## Task to carry out
When a line in the entries below contains the word "utils", copy that line.

## Supplied entries
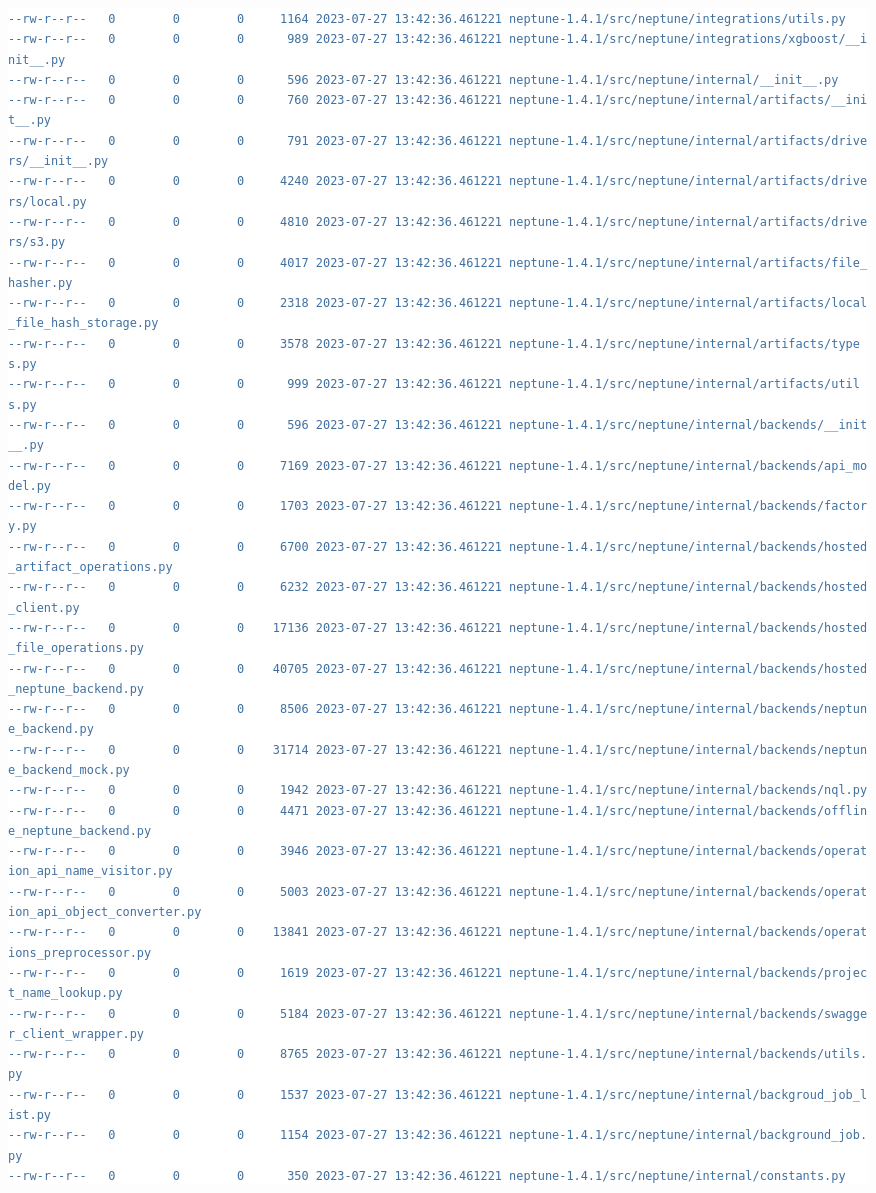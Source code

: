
```diff
--rw-r--r--   0        0        0     1164 2023-07-27 13:42:36.461221 neptune-1.4.1/src/neptune/integrations/utils.py
--rw-r--r--   0        0        0      989 2023-07-27 13:42:36.461221 neptune-1.4.1/src/neptune/integrations/xgboost/__init__.py
--rw-r--r--   0        0        0      596 2023-07-27 13:42:36.461221 neptune-1.4.1/src/neptune/internal/__init__.py
--rw-r--r--   0        0        0      760 2023-07-27 13:42:36.461221 neptune-1.4.1/src/neptune/internal/artifacts/__init__.py
--rw-r--r--   0        0        0      791 2023-07-27 13:42:36.461221 neptune-1.4.1/src/neptune/internal/artifacts/drivers/__init__.py
--rw-r--r--   0        0        0     4240 2023-07-27 13:42:36.461221 neptune-1.4.1/src/neptune/internal/artifacts/drivers/local.py
--rw-r--r--   0        0        0     4810 2023-07-27 13:42:36.461221 neptune-1.4.1/src/neptune/internal/artifacts/drivers/s3.py
--rw-r--r--   0        0        0     4017 2023-07-27 13:42:36.461221 neptune-1.4.1/src/neptune/internal/artifacts/file_hasher.py
--rw-r--r--   0        0        0     2318 2023-07-27 13:42:36.461221 neptune-1.4.1/src/neptune/internal/artifacts/local_file_hash_storage.py
--rw-r--r--   0        0        0     3578 2023-07-27 13:42:36.461221 neptune-1.4.1/src/neptune/internal/artifacts/types.py
--rw-r--r--   0        0        0      999 2023-07-27 13:42:36.461221 neptune-1.4.1/src/neptune/internal/artifacts/utils.py
--rw-r--r--   0        0        0      596 2023-07-27 13:42:36.461221 neptune-1.4.1/src/neptune/internal/backends/__init__.py
--rw-r--r--   0        0        0     7169 2023-07-27 13:42:36.461221 neptune-1.4.1/src/neptune/internal/backends/api_model.py
--rw-r--r--   0        0        0     1703 2023-07-27 13:42:36.461221 neptune-1.4.1/src/neptune/internal/backends/factory.py
--rw-r--r--   0        0        0     6700 2023-07-27 13:42:36.461221 neptune-1.4.1/src/neptune/internal/backends/hosted_artifact_operations.py
--rw-r--r--   0        0        0     6232 2023-07-27 13:42:36.461221 neptune-1.4.1/src/neptune/internal/backends/hosted_client.py
--rw-r--r--   0        0        0    17136 2023-07-27 13:42:36.461221 neptune-1.4.1/src/neptune/internal/backends/hosted_file_operations.py
--rw-r--r--   0        0        0    40705 2023-07-27 13:42:36.461221 neptune-1.4.1/src/neptune/internal/backends/hosted_neptune_backend.py
--rw-r--r--   0        0        0     8506 2023-07-27 13:42:36.461221 neptune-1.4.1/src/neptune/internal/backends/neptune_backend.py
--rw-r--r--   0        0        0    31714 2023-07-27 13:42:36.461221 neptune-1.4.1/src/neptune/internal/backends/neptune_backend_mock.py
--rw-r--r--   0        0        0     1942 2023-07-27 13:42:36.461221 neptune-1.4.1/src/neptune/internal/backends/nql.py
--rw-r--r--   0        0        0     4471 2023-07-27 13:42:36.461221 neptune-1.4.1/src/neptune/internal/backends/offline_neptune_backend.py
--rw-r--r--   0        0        0     3946 2023-07-27 13:42:36.461221 neptune-1.4.1/src/neptune/internal/backends/operation_api_name_visitor.py
--rw-r--r--   0        0        0     5003 2023-07-27 13:42:36.461221 neptune-1.4.1/src/neptune/internal/backends/operation_api_object_converter.py
--rw-r--r--   0        0        0    13841 2023-07-27 13:42:36.461221 neptune-1.4.1/src/neptune/internal/backends/operations_preprocessor.py
--rw-r--r--   0        0        0     1619 2023-07-27 13:42:36.461221 neptune-1.4.1/src/neptune/internal/backends/project_name_lookup.py
--rw-r--r--   0        0        0     5184 2023-07-27 13:42:36.461221 neptune-1.4.1/src/neptune/internal/backends/swagger_client_wrapper.py
--rw-r--r--   0        0        0     8765 2023-07-27 13:42:36.461221 neptune-1.4.1/src/neptune/internal/backends/utils.py
--rw-r--r--   0        0        0     1537 2023-07-27 13:42:36.461221 neptune-1.4.1/src/neptune/internal/backgroud_job_list.py
--rw-r--r--   0        0        0     1154 2023-07-27 13:42:36.461221 neptune-1.4.1/src/neptune/internal/background_job.py
--rw-r--r--   0        0        0      350 2023-07-27 13:42:36.461221 neptune-1.4.1/src/neptune/internal/constants.py
```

## Written answer
--rw-r--r--   0        0        0     1164 2023-07-27 13:42:36.461221 neptune-1.4.1/src/neptune/integrations/utils.py
--rw-r--r--   0        0        0      999 2023-07-27 13:42:36.461221 neptune-1.4.1/src/neptune/internal/artifacts/utils.py
--rw-r--r--   0        0        0     8765 2023-07-27 13:42:36.461221 neptune-1.4.1/src/neptune/internal/backends/utils.py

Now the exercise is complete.